Türk Silahlı kuvvetleri yok ediliyor. PKK resmen siyasete sokuluyor. Kimsenin umurunda değil. Tabii ki Silahlı Kuvvetler yalnızca generaller demek değildir. Ama asker olanlar bilir, Mustafa Kemal’in önemli bir sözü olan “Bir ordunun kıymet-i harbiyesi zâbitan ve kumanda heyetiyle ölçülür” ne kadar doğru değil mi? Türk ordusunun kıymet-i harbiyesi askerlerinin kafasına çuval geçirildiğinde ve zâbitan takımının bunun hesabını sormadığı gün ölmüştü. Şu anda İran’da Humeyni molla rejiminin Şahın ordusunu yok edişi benzeri bir operasyon sürüyor. Bu durumda Türk Silahlı Kuvvetleri batıda kazandığı haklı şöhreti de kaybediyor. Örnek mi? Avrupa kendi ordusunu kuruyor ve NATO’dan ayrılmaya çalışıyor. Zira NATO artık ABD’nin emrinde bir kapıkulu gibi çalışıyor. Ama işin ilginç tarafı bu Avrupa ordusuna Araplaşan Türkiye alınmak istenmiyor.
Deniz Feneri olayı ise başka bir soytarılık. Üç yıl önce Almanya’da patladı, bizimkiler kulaklarını tıkadı. Bu olayda tutuklanan kişilerin AKP yöneticileri ile ilişkileri zamanında buralara kadar yansımıştı. Çin’e giderken Washington’dan çağrılıp heyete katılan kişiler bugün tutuklananlar arasında. Onları da sattılar. Bakalım bu tiyatro ne kadar sürecek, Silivri olayları kadar gözaltında kalacaklar mı, sanmam. Ben bu gün yaşananların zorunlu yaşanması gereken günler ve olaylar olduğuna inanıyorum. Türk halkı uzun süredir babalarının tasarruf ettiklerini ve torunlarını borçlandırarak yaşıyor. Acı günleri yaşaması gerek ki güzel günlerin tadına varsın. Hatırlayın Mustafa Kemal ve arkadaşları da Osmanlının etrafa saçtığı paraların, zevk ve sefanın bedelini kemerleri sıkarak İkinci Dünya savaşı sırasında ödemişti. Ne garip milletiz ki, halk bu sıkıntının faturasını rahmetli İsmet İnönü ve CHP’ye çıkardı. Hiç de bugün övdükleri Vahdettin ve Osmanlı hanedanını sorgulamak akıllarına gelmedi. Ne de olsa bugünküler o Osmanlının torunları.
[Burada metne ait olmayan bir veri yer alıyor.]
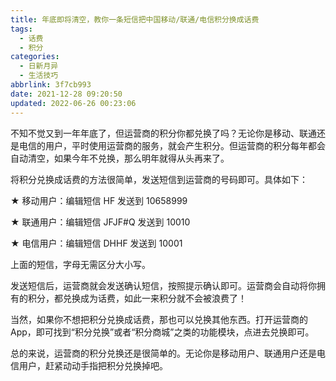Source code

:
 ```yaml
---
title: 年底即将清空，教你一条短信把中国移动/联通/电信积分换成话费
tags:
  - 话费
  - 积分
categories:
  - 日新月异
  - 生活技巧
abbrlink: 3f7cb993
date: 2021-12-28 09:20:50
updated: 2022-06-26 00:23:06
---
```


不知不觉又到一年年底了，但运营商的积分你都兑换了吗？无论你是移动、联通还是电信的用户，平时使用运营商的服务，就会产生积分。但运营商的积分每年都会自动清空，如果今年不兑换，那么明年就得从头再来了。

将积分兑换成话费的方法很简单，发送短信到运营商的号码即可。具体如下：

 ★ 移动用户：编辑短信 HF 发送到 10658999

 ★ 联通用户：编辑短信 JFJF#Q 发送到 10010

 ★ 电信用户：编辑短信 DHHF 发送到 10001

上面的短信，字母无需区分大小写。

发送短信后，运营商就会发送确认短信，按照提示确认即可。运营商会自动将你拥有的积分，都兑换成为话费，如此一来积分就不会被浪费了！

当然，如果你不想把积分兑换成话费，那也可以兑换其他东西。打开运营商的 App，即可找到“积分兑换”或者“积分商城”之类的功能模块，点进去兑换即可。

总的来说，运营商的积分兑换还是很简单的。无论你是移动用户、联通用户还是电信用户，赶紧动动手指把积分兑换掉吧。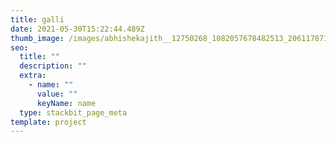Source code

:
 ```yaml
---
title: galli
date: 2021-05-30T15:22:44.489Z
thumb_image: /images/abhishekajith__12750268_1082057678482513_2061178715_n.jpg
seo:
  title: ""
  description: ""
  extra:
    - name: ""
      value: ""
      keyName: name
  type: stackbit_page_meta
template: project
---
```


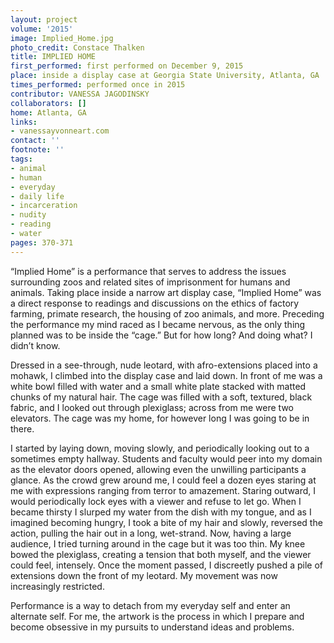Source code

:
 ```yaml
---
layout: project
volume: '2015'
image: Implied_Home.jpg
photo_credit: Constace Thalken
title: IMPLIED HOME
first_performed: first performed on December 9, 2015
place: inside a display case at Georgia State University, Atlanta, GA
times_performed: performed once in 2015
contributor: VANESSA JAGODINSKY
collaborators: []
home: Atlanta, GA
links:
- vanessayvonneart.com
contact: ''
footnote: ''
tags:
- animal
- human
- everyday
- daily life
- incarceration
- nudity
- reading
- water
pages: 370-371
---
```


“Implied Home” is a performance that serves to address the issues surrounding zoos and related sites of imprisonment for humans and animals. Taking place inside a narrow art display case, “Implied Home” was a direct response to readings and discussions on the ethics of factory farming, primate research, the housing of zoo animals, and more. Preceding the performance my mind raced as I became nervous, as the only thing planned was to be inside the “cage.” But for how long? And doing what? I didn’t know.

Dressed in a see-through, nude leotard, with afro-extensions placed into a mohawk, I climbed into the display case and laid down. In front of me was a white bowl filled with water and a small white plate stacked with matted chunks of my natural hair. The cage was filled with a soft, textured, black fabric, and I looked out through plexiglass; across from me were two elevators. The cage was my home, for however long I was going to be in there.

I started by laying down, moving slowly, and periodically looking out to a sometimes empty hallway. Students and faculty would peer into my domain as the elevator doors opened, allowing even the unwilling participants a glance. As the crowd grew around me, I could feel a dozen eyes staring at me with expressions ranging from terror to amazement. Staring outward, I would periodically lock eyes with a viewer and refuse to let go. When I became thirsty I slurped my water from the dish with my tongue, and as I imagined becoming hungry, I took a bite of my hair and slowly, reversed the action, pulling the hair out in a long, wet-strand. Now, having a large audience, I tried turning around in the cage but it was too thin. My knee bowed the plexiglass, creating a tension that both myself, and the viewer could feel, intensely. Once the moment passed, I discreetly pushed a pile of extensions down the front of my leotard. My movement was now increasingly restricted.

Performance is a way to detach from my everyday self and enter an alternate self. For me, the artwork is the process in which I prepare and become obsessive in my pursuits to understand ideas and problems.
Son olarak, bir okuyucum, İstiklal savaşı sırasında düşmanla savaşan Türk kadınlarının isimlerini ve rütbelerini gösteren bilgiler yollamış. Haklı ama bugün o kahraman kadınların kazançlarını kılını bile kıpırdatmadan teslim etmek daha büyük ayıp değil mi?